• [The task]:
Nothing but the lines from the first line of the entries through the line with "An eavesdropper with" should appear in the answer, transcribed exactly and free of pictures.

• [Provided data]:
= = = =

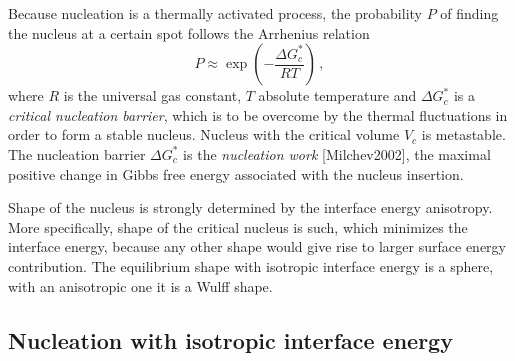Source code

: Because nucleation is a thermally activated process, the probability $P$ of finding the nucleus at a certain spot follows the Arrhenius relation
\begin{equation}
    P \approx \exp\left(-\frac{\Delta G_c^*}{RT}\right) \,,
\end{equation}
where $R$ is the universal gas constant, $T$ absolute temperature and $\Delta G_c^*$ is a \textit{critical nucleation barrier}, which is to be overcome by the thermal fluctuations in order to form a stable nucleus. Nucleus with the critical volume $V_c$ is metastable. The nucleation barrier $\Delta G_c^*$ is the \textit{nucleation work} [Milchev2002], the maximal positive change in Gibbs free energy associated with the nucleus insertion.


Shape of the nucleus is strongly determined by the interface energy anisotropy. More specifically, shape of the critical nucleus is such, which minimizes the interface energy, because any other shape would give rise to larger surface energy contribution. The equilibrium shape with isotropic interface energy is a sphere, with an anisotropic one it is a Wulff shape.


    \subsection{Nucleation with isotropic interface energy}
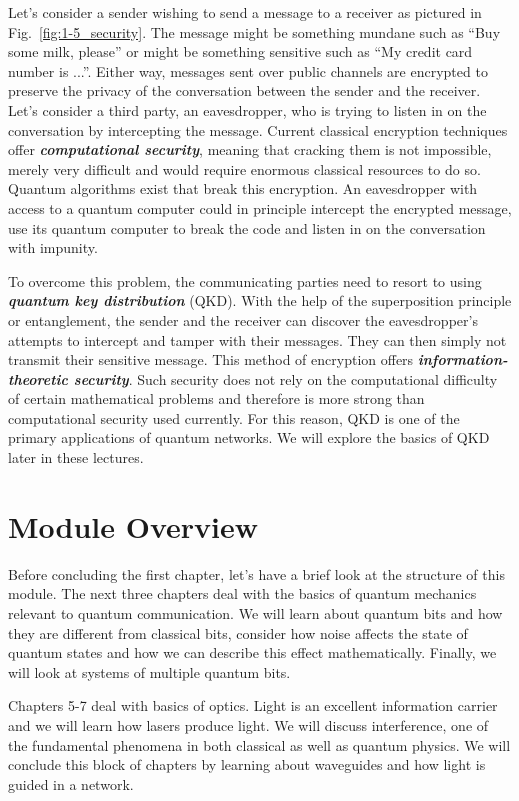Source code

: Let's consider a sender wishing to send a message to a receiver as pictured in Fig.~\ref{fig:1-5_security}.
The message might be something mundane such as ``Buy some milk, please'' or might be something sensitive such as ``My credit card number is ...''.
Either way, messages sent over public channels are encrypted to preserve the privacy of the conversation between the sender and the receiver.
Let's consider a third party, an eavesdropper, who is trying to listen in on the conversation by intercepting the message.
Current classical encryption techniques offer \textit{\textbf{computational security}}, meaning that cracking them is not impossible, merely very difficult and would require enormous classical resources to do so.
Quantum algorithms exist that break this encryption.
An eavesdropper with access to a quantum computer could in principle intercept the encrypted message, use its quantum computer to break the code and listen in on the conversation with impunity.

To overcome this problem, the communicating parties need to resort to using \textit{\textbf{quantum key distribution}} (QKD).
With the help of the superposition principle or entanglement, the sender and the receiver can discover the eavesdropper's attempts to intercept and tamper with their messages.
They can then simply not transmit their sensitive message.
This method of encryption offers \textit{\textbf{information-theoretic security}}.
Such security does not rely on the computational difficulty of certain mathematical problems and therefore is more strong than computational security used currently.
For this reason, QKD is one of the primary applications of quantum networks.
We will explore the basics of QKD later in these lectures.

\section{Module Overview}
\label{sec:mod-over}

Before concluding the first chapter, let's have a brief look at the structure of this module.
The next three chapters deal with the basics of quantum mechanics relevant to quantum communication.
We will learn about quantum bits and how they are different from classical bits, consider how noise affects the state of quantum states and how we can describe this effect mathematically.
Finally, we will look at systems of multiple quantum bits.

Chapters 5-7 deal with basics of optics.
Light is an excellent information carrier and we will learn how lasers produce light.
We will discuss interference, one of the fundamental phenomena in both classical as well as quantum physics.
We will conclude this block of chapters by learning about waveguides and how light is guided in a network.

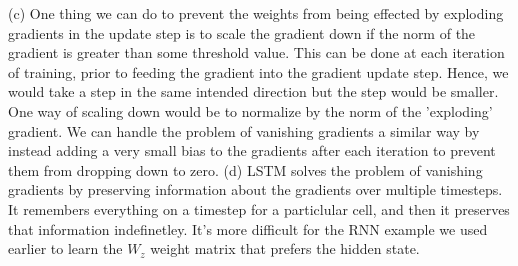 \documentclass[12pt]{article}
\begin{document}
(c)  One thing we can do to prevent the weights from being effected by exploding gradients in the update step is to scale the gradient down if the norm of the gradient is greater than some threshold value. This can be done at each iteration of training, prior to feeding the gradient into the gradient update step. Hence, we would take a step in the same intended direction but the step would be smaller. One way of scaling down would be to normalize by the norm of the 'exploding' gradient. We can handle the problem of vanishing gradients a similar way by instead adding a very small bias to the gradients after each iteration to prevent them from dropping down to zero.  \newline \newline 
(d) LSTM solves the problem of vanishing gradients by preserving information about the gradients over multiple timesteps.  It remembers everything on a timestep for a particlular cell, and then it preserves that information indefinetley. It's more difficult for the RNN example we used earlier to learn the $W_z$ weight matrix that prefers the hidden state.\newline\newline  
\end{document}
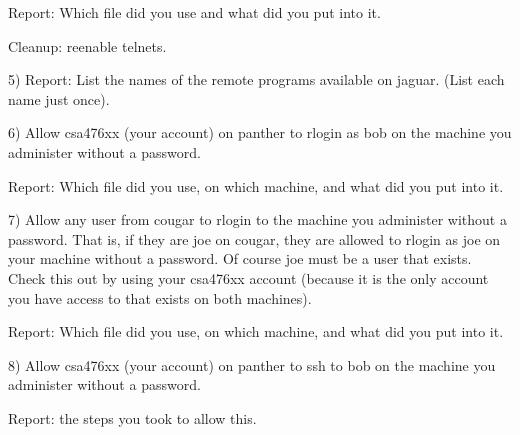 Report: Which file did you use and what did you put into it.

Cleanup: reenable telnets.

5) Report: List the names of the remote programs available on {\ltt{}jaguar}.
(List each name just once).

6) Allow {\ltt{}csa476xx} (your account) on {\ltt{}panther} to rlogin as 
{\ltt{}bob} on the machine you administer without a password.

Report: Which file did you use, on which machine, and what did you put into it.

7) Allow any user from {\ltt{}cougar} to rlogin to the machine you administer 
without a password.
That is, if they are {\ltt{}joe} on {\ltt{}cougar}, they are allowed to
rlogin as {\ltt{}joe} on your machine without a password.
Of course {\ltt{}joe} must be  a user that exists.
Check this out by using your {\ltt{}csa476xx} account (because it is the only
account you have access to that exists on both machines).

Report: Which file did you use, on which machine, and what did you put into it.

8) Allow {\ltt{}csa476xx} (your account) on {\ltt{}panther} to ssh to
{\ltt{}bob} on the machine you administer without a password.

Report: the steps you took to allow this.

\bye
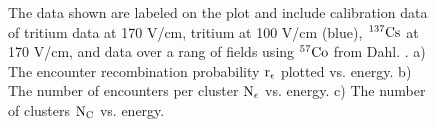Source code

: \renewcommand{\baselinestretch}{1}
\small\normalsize
\begin{figure}[h!]\centering
{}

\bigskip

\hfill
{}
\caption{The data shown are labeled on the plot and include calibration data of tritium data at 170 V/cm, tritium at 100 V/cm (blue), $\rm ^{137}Cs$ at 170 V/cm, and data over a rang of fields using $\rm ^{57}Co$ from Dahl. \cite{Dahl_Thesis}. a) The encounter recombination probability $\rm r_\epsilon$ plotted vs. energy. b) The number of encounters per cluster $\rm N_\epsilon$ vs. energy. c) The number of clusters $\rm N_C$ vs. energy.}
\label{fig:Simple_re}
\end{figure}
\renewcommand{\baselinestretch}{2}
\small\normalsize

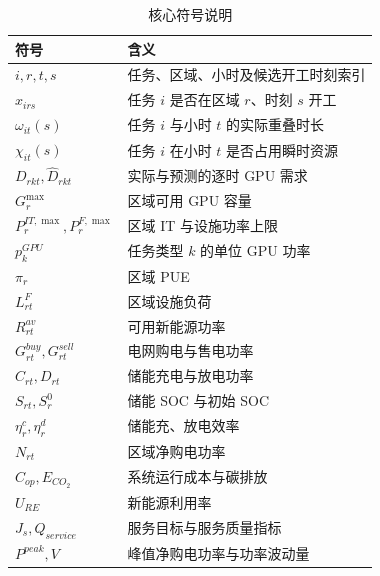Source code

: \documentclass[withoutpreface,bwprint]{cumcmthesis}
\begin{document}
\begin{table}[H]\centering
\fontsize{8}{9}\selectfont
\renewcommand{\arraystretch}{0.88}
\caption{核心符号说明}\label{tab:symbols}
\begin{tabular}{p{}p{}}
\toprule
符号 & 含义\\
\midrule
$i,r,t,s$ & 任务、区域、小时及候选开工时刻索引\\
$x_{irs}$ & 任务 $i$ 是否在区域 $r$、时刻 $s$ 开工\\
$\omega_{it}(s)$ & 任务 $i$ 与小时 $t$ 的实际重叠时长\\
$\chi_{it}(s)$ & 任务 $i$ 在小时 $t$ 是否占用瞬时资源\\
$D_{rkt},\widehat D_{rkt}$ & 实际与预测的逐时 GPU 需求\\
$G_r^{\max}$ & 区域可用 GPU 容量\\
$P_r^{IT,\max},P_r^{F,\max}$ & 区域 IT 与设施功率上限\\
$p_k^{GPU}$ & 任务类型 $k$ 的单位 GPU 功率\\
$\pi_r$ & 区域 PUE\\
$L_{rt}^{F}$ & 区域设施负荷\\
$R_{rt}^{av}$ & 可用新能源功率\\
$G_{rt}^{buy},G_{rt}^{sell}$ & 电网购电与售电功率\\
$C_{rt},D_{rt}$ & 储能充电与放电功率\\
$S_{rt},S_r^0$ & 储能 SOC 与初始 SOC\\
$\eta_r^c,\eta_r^d$ & 储能充、放电效率\\
$N_{rt}$ & 区域净购电功率\\
$C_{op},E_{CO_2}$ & 系统运行成本与碳排放\\
$U_{RE}$ & 新能源利用率\\
$J_s,Q_{service}$ & 服务目标与服务质量指标\\
$P^{peak},V$ & 峰值净购电功率与功率波动量\\
\bottomrule
\end{tabular}
\end{table}
\end{document}

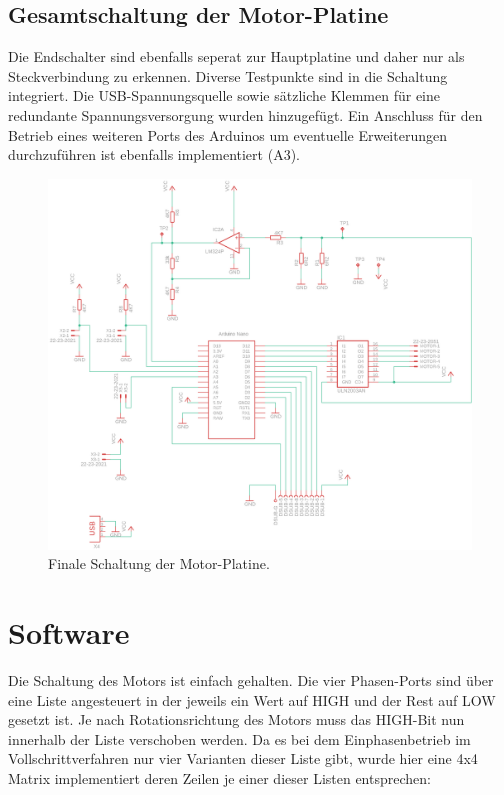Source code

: \documentclass[11pt, titlepage]{report}
\begin{document}
			\subsection{Gesamtschaltung der Motor-Platine}
				Die Endschalter sind ebenfalls seperat zur Hauptplatine und daher nur als Steckverbindung zu erkennen. Diverse Testpunkte sind in die Schaltung integriert. Die USB-Spannungsquelle sowie sätzliche Klemmen für eine redundante Spannungsversorgung wurden hinzugefügt. Ein Anschluss für den Betrieb eines weiteren Ports des Arduinos um eventuelle Erweiterungen durchzuführen ist ebenfalls implementiert (A3).
				\vspace{3em}
				\begin{figure}[htbp]
					\centering
					\includegraphics[width=\linewidth]{./img/MotorComplete.png}
					\caption{Finale Schaltung der Motor-Platine.
					\label{fig:MotorComp}}			
				\end{figure}
		\newpage
		\section{Software}
		\label{sec:Software}
			Die Schaltung des Motors ist einfach gehalten. Die vier Phasen-Ports sind über eine Liste angesteuert in der jeweils ein Wert auf HIGH und der Rest auf LOW gesetzt ist. Je nach Rotationsrichtung des Motors muss das HIGH-Bit nun innerhalb der Liste verschoben werden. Da es bei dem Einphasenbetrieb im Vollschrittverfahren nur vier Varianten dieser Liste gibt, wurde hier eine 4x4 Matrix implementiert deren Zeilen je einer dieser Listen entsprechen:
\end{document}
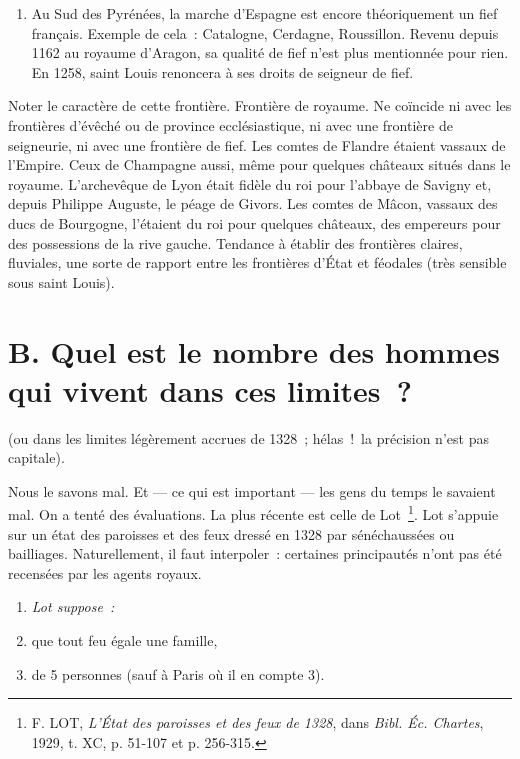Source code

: \documentclass[french,twoside]{book} %
\newlength{\listmod}
\newcommand{\listhead}[1]{\hspace{-1\listmod}\emph{#1}}
\begin{document}
\begin{enumerate}[itemsep=0pt,]
\item Au Sud des Pyrénées, la marche d’Espagne est encore théoriquement un fief français. Exemple de cela : Catalogne, Cerdagne, Roussillon. Revenu depuis 1162 au royaume d’Aragon, sa qualité de fief n’est plus mentionnée pour rien. En 1258, saint Louis renoncera à ses droits de seigneur de fief.
\end{enumerate}

\noindent Noter le caractère de cette frontière. Frontière de royaume. Ne coïncide ni avec les frontières d’évêché ou de province ecclésiastique, ni avec une frontière de seigneurie, ni avec une frontière de fief. Les comtes de Flandre étaient vassaux de l’Empire. Ceux de Champagne aussi, même pour quelques châteaux situés dans le royaume. L’archevêque de Lyon était fidèle du roi pour l’abbaye de Savigny et, depuis Philippe Auguste, le péage de Givors. Les comtes de Mâcon, vassaux des ducs de Bourgogne, l’étaient du roi pour quelques châteaux, des empereurs pour des possessions de la rive gauche. Tendance à établir des frontières claires, fluviales, une sorte de rapport entre les frontières d’État et féodales (très sensible sous saint Louis).
\section[{B. Quel est le nombre des hommes qui vivent dans ces limites ?}]{B. Quel est le nombre des hommes qui vivent dans ces limites ?}
\label{c02b}
\noindent (ou dans les limites légèrement accrues de 1328 ; hélas ! la précision n’est pas capitale).\par
Nous le savons mal. Et — ce qui est important — les gens du temps le savaient mal. On a tenté des évaluations. La plus récente est celle de Lot \footnote{F. LOT, {\itshape L’État des paroisses et des feux de 1328}, dans {\itshape Bibl. Éc. Chartes}, 1929, t. XC, p. 51-107 et p. 256-315.}. Lot s’appuie sur un état des paroisses et des feux dressé en 1328 par sénéchaussées ou bailliages. Naturellement, il faut interpoler : certaines principautés n’ont pas été recensées par les agents royaux.\par

\begin{enumerate}[itemsep=0pt,]
\item[]\listhead{Lot suppose :}
\item que tout feu égale une famille,
\item de 5 personnes (sauf à Paris où il en compte 3).
\end{enumerate}
\end{document}
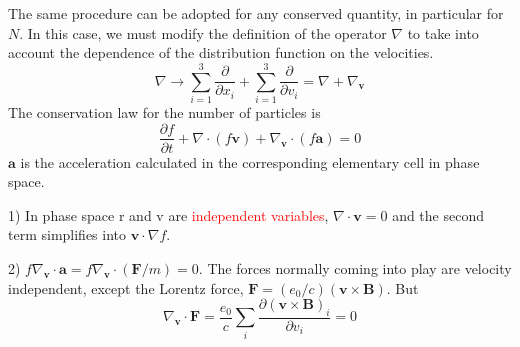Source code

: \documentclass[12pt,a4paper]{article}
\renewcommand{\vec}[1]{\boldsymbol{#1}}
\begin{document}
The same procedure can be adopted for any conserved quantity, in particular for $N$. In this case, we must modify the definition of the operator $\nabla$ to take into account the dependence of the distribution function on the velocities. 
\begin{equation*}
\nabla \rightarrow \sum_{i=1}^3 \frac{\partial}{\partial x_i} +\sum_{i=1}^3 \frac{\partial}{\partial v_i} = \nabla + \nabla_{\vec{v}}
\end{equation*}
The conservation law for the number of particles is
\begin{equation}
\frac{\partial f}{\partial t} +\nabla\cdot (f\vec{v}) +\nabla_{\vec{v}}\cdot (f\vec{a}) = 0
\end{equation}
$\vec{a}$ is the acceleration calculated in the corresponding elementary cell in phase space. 

1) In phase space r and v are \textcolor{red}{independent variables}, $\nabla \cdot \vec{v} = 0$ and the second term simplifies into $\vec{v}\cdot \nabla f$. 

2) $f\nabla_{\vec{v}}\cdot \vec{a} = f\nabla_{\vec{v}}\cdot (\vec{F}/m) = 0$. The forces normally coming into play are velocity independent, except the Lorentz force, $\vec{F} = (e_0/c)(\vec{v} \times \vec{B})$. But
\begin{equation*}
\nabla_{\vec{v}}\cdot \vec{F} = \frac{e_0}{c} \sum_i \frac{\partial (\vec{v} \times \vec{B})_i}{\partial v_i} = 0
\end{equation*}
\end{document}
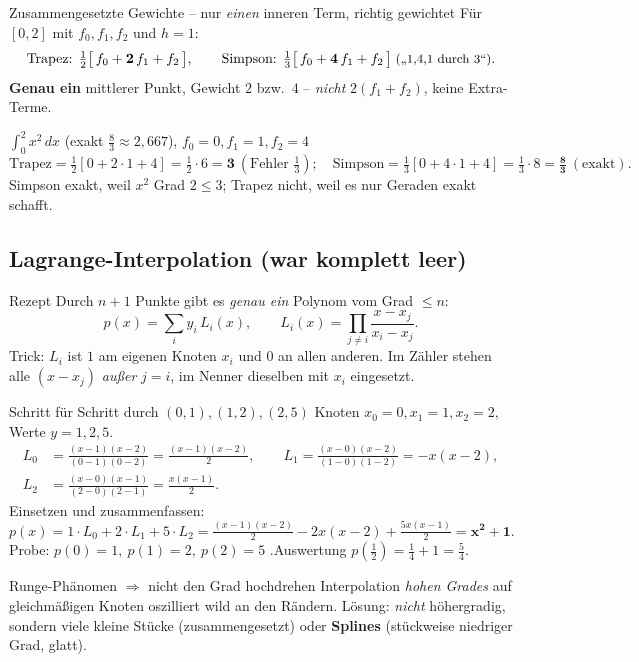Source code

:\documentclass[a4paper,11pt]{article}
\begin{document}
\begin{falle}{Zusammengesetzte Gewichte -- nur \emph{einen} inneren Term, richtig gewichtet}
Für $[0,2]$ mit $f_0,f_1,f_2$ und $h=1$:
\[
  \text{Trapez: } \tfrac12\bigl[\,f_0+\mathbf{2}\,f_1+f_2\,\bigr],\qquad
  \text{Simpson: } \tfrac13\bigl[\,f_0+\mathbf{4}\,f_1+f_2\,\bigr]\;\text{\small(„1,4,1 durch 3``)}.
\]
\textbf{Genau ein} mittlerer Punkt, Gewicht $2$ bzw.\ $4$ -- \emph{nicht} $2(f_1{+}f_2)$, keine
Extra-Terme.
\end{falle}

\begin{bsp}{$\displaystyle\int_0^2 x^2\,dx$ (exakt $\tfrac83\approx2{,}667$), $f_0{=}0,f_1{=}1,f_2{=}4$}
\[
\text{Trapez}=\tfrac12[0+2\cdot1+4]=\tfrac12\cdot6=\mathbf{3}\ (\text{Fehler }\tfrac13);\quad
\text{Simpson}=\tfrac13[0+4\cdot1+4]=\tfrac13\cdot8=\mathbf{\tfrac83}\ (\text{exakt}).
\]
Simpson exakt, weil $x^2$ Grad $2\le 3$; Trapez nicht, weil es nur Geraden exakt schafft.
\end{bsp}

\subsection{Lagrange-Interpolation (war komplett leer)}
\begin{satz}{Rezept}
Durch $n{+}1$ Punkte gibt es \emph{genau ein} Polynom vom Grad $\le n$:
\[
  p(x)=\sum_i y_i\,L_i(x),\qquad
  L_i(x)=\prod_{j\neq i}\frac{x-x_j}{x_i-x_j}.
\]
Trick: $L_i$ ist $1$ am eigenen Knoten $x_i$ und $0$ an allen anderen. Im Zähler stehen alle
$(x-x_j)$ \emph{außer} $j{=}i$, im Nenner dieselben mit $x_i$ eingesetzt.
\end{satz}

\begin{bsp}{Schritt für Schritt durch $(0,1),(1,2),(2,5)$}
Knoten $x_0{=}0,x_1{=}1,x_2{=}2$, Werte $y=1,2,5$.
\begin{align*}
L_0&=\frac{(x-1)(x-2)}{(0-1)(0-2)}=\frac{(x-1)(x-2)}{2},\qquad
L_1=\frac{(x-0)(x-2)}{(1-0)(1-2)}=-x(x-2),\\
L_2&=\frac{(x-0)(x-1)}{(2-0)(2-1)}=\frac{x(x-1)}{2}.
\end{align*}
Einsetzen und zusammenfassen:
\[
p(x)=1\!\cdot\!L_0+2\!\cdot\!L_1+5\!\cdot\!L_2
=\tfrac{(x-1)(x-2)}{2}-2x(x-2)+\tfrac{5x(x-1)}{2}=\mathbf{x^2+1}.
\]
Probe: $p(0)=1,\ p(1)=2,\ p(2)=5$ \checkmark.\quad Auswertung $p(\tfrac12)=\tfrac14+1=\tfrac54$.
\end{bsp}

\begin{falle}{Runge-Phänomen $\Rightarrow$ nicht den Grad hochdrehen}
Interpolation \emph{hohen Grades} auf gleichmäßigen Knoten oszilliert wild an den Rändern. Lösung:
\emph{nicht} höhergradig, sondern viele kleine Stücke (zusammengesetzt) oder \textbf{Splines}
(stückweise niedriger Grad, glatt).
\end{falle}
\end{document}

= = = =

• [The completed task]:
Source code

: Because nucleation is a thermally activated process, the probability $P$ of finding the nucleus at a certain spot follows the Arrhenius relation
\begin{equation}
    P \approx \exp\left(-\frac{\Delta G_c^*}{RT}\right) \,,
\end{equation}
where $R$ is the universal gas constant, $T$ absolute temperature and $\Delta G_c^*$ is a \textit{critical nucleation barrier}, which is to be overcome by the thermal fluctuations in order to form a stable nucleus. Nucleus with the critical volume $V_c$ is metastable. The nucleation barrier $\Delta G_c^*$ is the \textit{nucleation work} [Milchev2002], the maximal positive change in Gibbs free energy associated with the nucleus insertion.


Shape of the nucleus is strongly determined by the interface energy anisotropy. More specifically, shape of the critical nucleus is such, which minimizes the interface energy, because any other shape would give rise to larger surface energy contribution. The equilibrium shape with isotropic interface energy is a sphere, with an anisotropic one it is a Wulff shape.


    \subsection{Nucleation with isotropic interface energy}
Source code

: Let's consider a sender wishing to send a message to a receiver as pictured in Fig.~\ref{fig:1-5_security}.
The message might be something mundane such as ``Buy some milk, please'' or might be something sensitive such as ``My credit card number is ...''.
Either way, messages sent over public channels are encrypted to preserve the privacy of the conversation between the sender and the receiver.
Let's consider a third party, an eavesdropper, who is trying to listen in on the conversation by intercepting the message.
Current classical encryption techniques offer \textit{\textbf{computational security}}, meaning that cracking them is not impossible, merely very difficult and would require enormous classical resources to do so.
Quantum algorithms exist that break this encryption.
An eavesdropper with access to a quantum computer could in principle intercept the encrypted message, use its quantum computer to break the code and listen in on the conversation with impunity.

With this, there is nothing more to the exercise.